** Opening Data provided block **

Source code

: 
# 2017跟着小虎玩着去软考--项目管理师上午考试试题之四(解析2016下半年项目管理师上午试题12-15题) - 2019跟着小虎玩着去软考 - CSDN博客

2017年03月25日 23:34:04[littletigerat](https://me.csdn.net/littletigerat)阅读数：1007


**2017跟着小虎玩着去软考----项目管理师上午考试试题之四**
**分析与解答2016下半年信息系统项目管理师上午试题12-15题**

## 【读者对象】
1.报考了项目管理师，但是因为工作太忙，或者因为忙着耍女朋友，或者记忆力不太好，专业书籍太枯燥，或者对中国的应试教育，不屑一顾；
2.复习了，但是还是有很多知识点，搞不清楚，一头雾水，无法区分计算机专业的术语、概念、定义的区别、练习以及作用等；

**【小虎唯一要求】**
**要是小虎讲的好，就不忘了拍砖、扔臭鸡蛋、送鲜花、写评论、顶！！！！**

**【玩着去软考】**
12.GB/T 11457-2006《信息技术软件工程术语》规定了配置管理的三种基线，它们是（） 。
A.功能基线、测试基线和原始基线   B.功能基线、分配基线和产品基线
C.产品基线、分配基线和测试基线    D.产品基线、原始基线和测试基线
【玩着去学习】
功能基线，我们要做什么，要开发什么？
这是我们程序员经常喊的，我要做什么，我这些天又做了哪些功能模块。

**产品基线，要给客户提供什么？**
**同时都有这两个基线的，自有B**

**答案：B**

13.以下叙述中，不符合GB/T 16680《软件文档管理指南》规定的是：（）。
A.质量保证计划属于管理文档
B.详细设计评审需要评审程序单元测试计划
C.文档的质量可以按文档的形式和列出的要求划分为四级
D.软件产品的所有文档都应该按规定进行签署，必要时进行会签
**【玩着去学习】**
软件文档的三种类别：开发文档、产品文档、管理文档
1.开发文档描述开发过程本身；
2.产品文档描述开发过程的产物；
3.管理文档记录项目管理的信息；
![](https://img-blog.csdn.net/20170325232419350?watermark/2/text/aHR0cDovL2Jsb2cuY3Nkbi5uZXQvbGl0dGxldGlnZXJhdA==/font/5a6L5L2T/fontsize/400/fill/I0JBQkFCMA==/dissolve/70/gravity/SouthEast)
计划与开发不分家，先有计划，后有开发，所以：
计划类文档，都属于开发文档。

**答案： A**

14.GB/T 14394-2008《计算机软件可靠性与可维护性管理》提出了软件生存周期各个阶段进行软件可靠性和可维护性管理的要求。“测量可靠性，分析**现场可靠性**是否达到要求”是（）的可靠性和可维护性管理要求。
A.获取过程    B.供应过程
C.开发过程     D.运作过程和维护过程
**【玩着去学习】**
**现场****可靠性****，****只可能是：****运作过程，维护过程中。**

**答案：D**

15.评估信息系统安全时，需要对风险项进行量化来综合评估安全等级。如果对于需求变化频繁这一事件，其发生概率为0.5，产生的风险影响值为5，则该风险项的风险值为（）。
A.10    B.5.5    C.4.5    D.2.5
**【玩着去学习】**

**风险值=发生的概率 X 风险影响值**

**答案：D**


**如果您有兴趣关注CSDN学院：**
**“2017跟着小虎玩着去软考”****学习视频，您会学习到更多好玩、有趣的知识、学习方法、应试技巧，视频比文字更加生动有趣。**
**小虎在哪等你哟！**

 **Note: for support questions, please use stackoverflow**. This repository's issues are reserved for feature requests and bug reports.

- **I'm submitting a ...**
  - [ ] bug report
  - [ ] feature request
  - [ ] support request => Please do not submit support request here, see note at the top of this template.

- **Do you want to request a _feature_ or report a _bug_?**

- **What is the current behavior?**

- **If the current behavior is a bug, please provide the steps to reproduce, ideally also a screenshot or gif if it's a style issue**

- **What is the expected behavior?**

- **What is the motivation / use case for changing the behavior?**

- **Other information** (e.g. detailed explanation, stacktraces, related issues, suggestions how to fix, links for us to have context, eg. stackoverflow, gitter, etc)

** Closing Data provided block **

Your goal
Set the records down again in full, exactly as they read.

Exercise output
Source code

: 
# 2017跟着小虎玩着去软考--项目管理师上午考试试题之四(解析2016下半年项目管理师上午试题12-15题) - 2019跟着小虎玩着去软考 - CSDN博客

2017年03月25日 23:34:04[littletigerat](https://me.csdn.net/littletigerat)阅读数：1007


**2017跟着小虎玩着去软考----项目管理师上午考试试题之四**
**分析与解答2016下半年信息系统项目管理师上午试题12-15题**

## 【读者对象】
1.报考了项目管理师，但是因为工作太忙，或者因为忙着耍女朋友，或者记忆力不太好，专业书籍太枯燥，或者对中国的应试教育，不屑一顾；
2.复习了，但是还是有很多知识点，搞不清楚，一头雾水，无法区分计算机专业的术语、概念、定义的区别、练习以及作用等；

**【小虎唯一要求】**
**要是小虎讲的好，就不忘了拍砖、扔臭鸡蛋、送鲜花、写评论、顶！！！！**

**【玩着去软考】**
12.GB/T 11457-2006《信息技术软件工程术语》规定了配置管理的三种基线，它们是（） 。
A.功能基线、测试基线和原始基线   B.功能基线、分配基线和产品基线
C.产品基线、分配基线和测试基线    D.产品基线、原始基线和测试基线
【玩着去学习】
功能基线，我们要做什么，要开发什么？
这是我们程序员经常喊的，我要做什么，我这些天又做了哪些功能模块。

**产品基线，要给客户提供什么？**
**同时都有这两个基线的，自有B**

**答案：B**

13.以下叙述中，不符合GB/T 16680《软件文档管理指南》规定的是：（）。
A.质量保证计划属于管理文档
B.详细设计评审需要评审程序单元测试计划
C.文档的质量可以按文档的形式和列出的要求划分为四级
D.软件产品的所有文档都应该按规定进行签署，必要时进行会签
**【玩着去学习】**
软件文档的三种类别：开发文档、产品文档、管理文档
1.开发文档描述开发过程本身；
2.产品文档描述开发过程的产物；
3.管理文档记录项目管理的信息；
![](https://img-blog.csdn.net/20170325232419350?watermark/2/text/aHR0cDovL2Jsb2cuY3Nkbi5uZXQvbGl0dGxldGlnZXJhdA==/font/5a6L5L2T/fontsize/400/fill/I0JBQkFCMA==/dissolve/70/gravity/SouthEast)
计划与开发不分家，先有计划，后有开发，所以：
计划类文档，都属于开发文档。

**答案： A**

14.GB/T 14394-2008《计算机软件可靠性与可维护性管理》提出了软件生存周期各个阶段进行软件可靠性和可维护性管理的要求。“测量可靠性，分析**现场可靠性**是否达到要求”是（）的可靠性和可维护性管理要求。
A.获取过程    B.供应过程
C.开发过程     D.运作过程和维护过程
**【玩着去学习】**
**现场****可靠性****，****只可能是：****运作过程，维护过程中。**

**答案：D**

15.评估信息系统安全时，需要对风险项进行量化来综合评估安全等级。如果对于需求变化频繁这一事件，其发生概率为0.5，产生的风险影响值为5，则该风险项的风险值为（）。
A.10    B.5.5    C.4.5    D.2.5
**【玩着去学习】**

**风险值=发生的概率 X 风险影响值**

**答案：D**


**如果您有兴趣关注CSDN学院：**
**“2017跟着小虎玩着去软考”****学习视频，您会学习到更多好玩、有趣的知识、学习方法、应试技巧，视频比文字更加生动有趣。**
**小虎在哪等你哟！**

 **Note: for support questions, please use stackoverflow**. This repository's issues are reserved for feature requests and bug reports.

- **I'm submitting a ...**
  - [ ] bug report
  - [ ] feature request
  - [ ] support request => Please do not submit support request here, see note at the top of this template.

- **Do you want to request a _feature_ or report a _bug_?**

- **What is the current behavior?**

- **If the current behavior is a bug, please provide the steps to reproduce, ideally also a screenshot or gif if it's a style issue**

- **What is the expected behavior?**

- **What is the motivation / use case for changing the behavior?**

- **Other information** (e.g. detailed explanation, stacktraces, related issues, suggestions how to fix, links for us to have context, eg. stackoverflow, gitter, etc)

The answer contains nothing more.